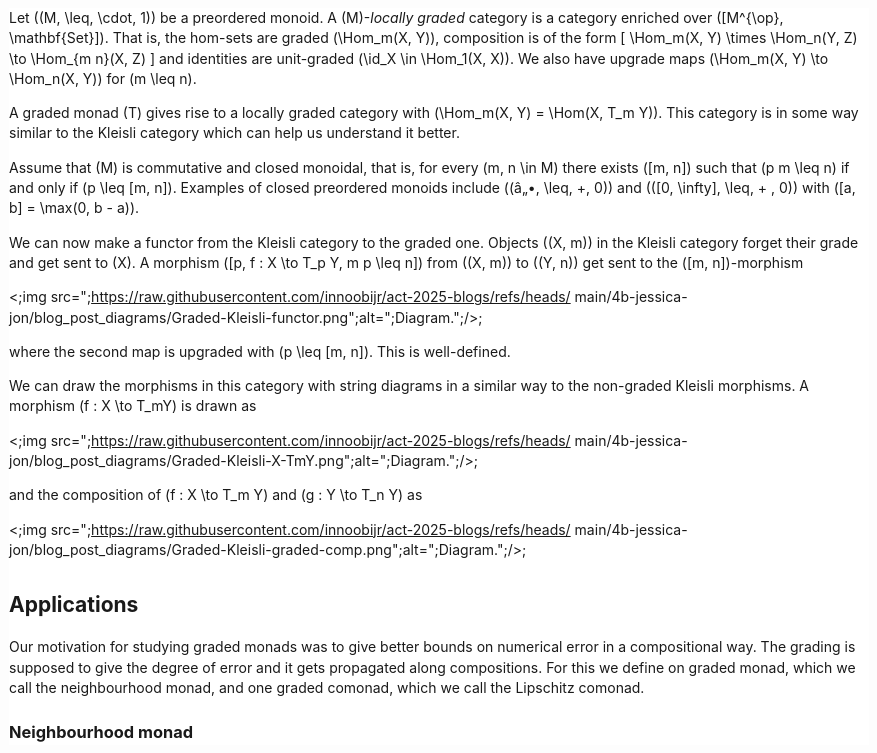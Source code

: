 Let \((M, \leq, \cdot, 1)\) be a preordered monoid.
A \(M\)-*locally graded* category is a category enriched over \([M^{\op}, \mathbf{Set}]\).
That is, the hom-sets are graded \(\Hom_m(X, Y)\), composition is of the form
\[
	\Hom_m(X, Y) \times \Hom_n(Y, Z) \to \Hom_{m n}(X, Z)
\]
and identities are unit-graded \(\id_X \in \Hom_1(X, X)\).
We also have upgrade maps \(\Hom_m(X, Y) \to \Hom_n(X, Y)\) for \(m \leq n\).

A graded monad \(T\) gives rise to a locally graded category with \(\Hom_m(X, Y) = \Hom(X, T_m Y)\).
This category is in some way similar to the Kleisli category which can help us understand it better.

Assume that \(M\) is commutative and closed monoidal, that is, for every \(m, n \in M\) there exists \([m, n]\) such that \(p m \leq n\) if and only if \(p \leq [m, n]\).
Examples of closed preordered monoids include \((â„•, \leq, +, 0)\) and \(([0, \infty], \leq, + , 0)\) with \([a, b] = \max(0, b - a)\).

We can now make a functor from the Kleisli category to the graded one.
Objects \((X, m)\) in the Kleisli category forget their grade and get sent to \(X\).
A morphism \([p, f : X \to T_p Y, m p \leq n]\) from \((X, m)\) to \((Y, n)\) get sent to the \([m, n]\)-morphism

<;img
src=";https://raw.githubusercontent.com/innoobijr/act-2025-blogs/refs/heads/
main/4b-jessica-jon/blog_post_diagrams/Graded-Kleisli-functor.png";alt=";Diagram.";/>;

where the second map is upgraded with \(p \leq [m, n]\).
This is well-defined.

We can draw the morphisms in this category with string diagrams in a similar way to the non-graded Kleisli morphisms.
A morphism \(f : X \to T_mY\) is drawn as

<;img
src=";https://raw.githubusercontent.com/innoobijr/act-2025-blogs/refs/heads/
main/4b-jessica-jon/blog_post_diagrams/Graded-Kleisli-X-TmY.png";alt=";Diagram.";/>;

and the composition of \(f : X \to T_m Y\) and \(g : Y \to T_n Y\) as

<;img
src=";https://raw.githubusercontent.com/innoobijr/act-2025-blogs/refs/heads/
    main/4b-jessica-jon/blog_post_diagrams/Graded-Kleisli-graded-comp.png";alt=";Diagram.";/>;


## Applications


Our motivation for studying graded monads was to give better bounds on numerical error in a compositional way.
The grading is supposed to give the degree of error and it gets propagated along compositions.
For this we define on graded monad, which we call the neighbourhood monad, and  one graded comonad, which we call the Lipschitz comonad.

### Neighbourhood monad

******

WHAT THE TASK ASKS: Wherever the string "closed" appears in the listing above, show the whole line.

PROBLEM SOLUTION:
Assume that \(M\) is commutative and closed monoidal, that is, for every \(m, n \in M\) there exists \([m, n]\) such that \(p m \leq n\) if and only if \(p \leq [m, n]\).
Examples of closed preordered monoids include \((â„•, \leq, +, 0)\) and \(([0, \infty], \leq, + , 0)\) with \([a, b] = \max(0, b - a)\).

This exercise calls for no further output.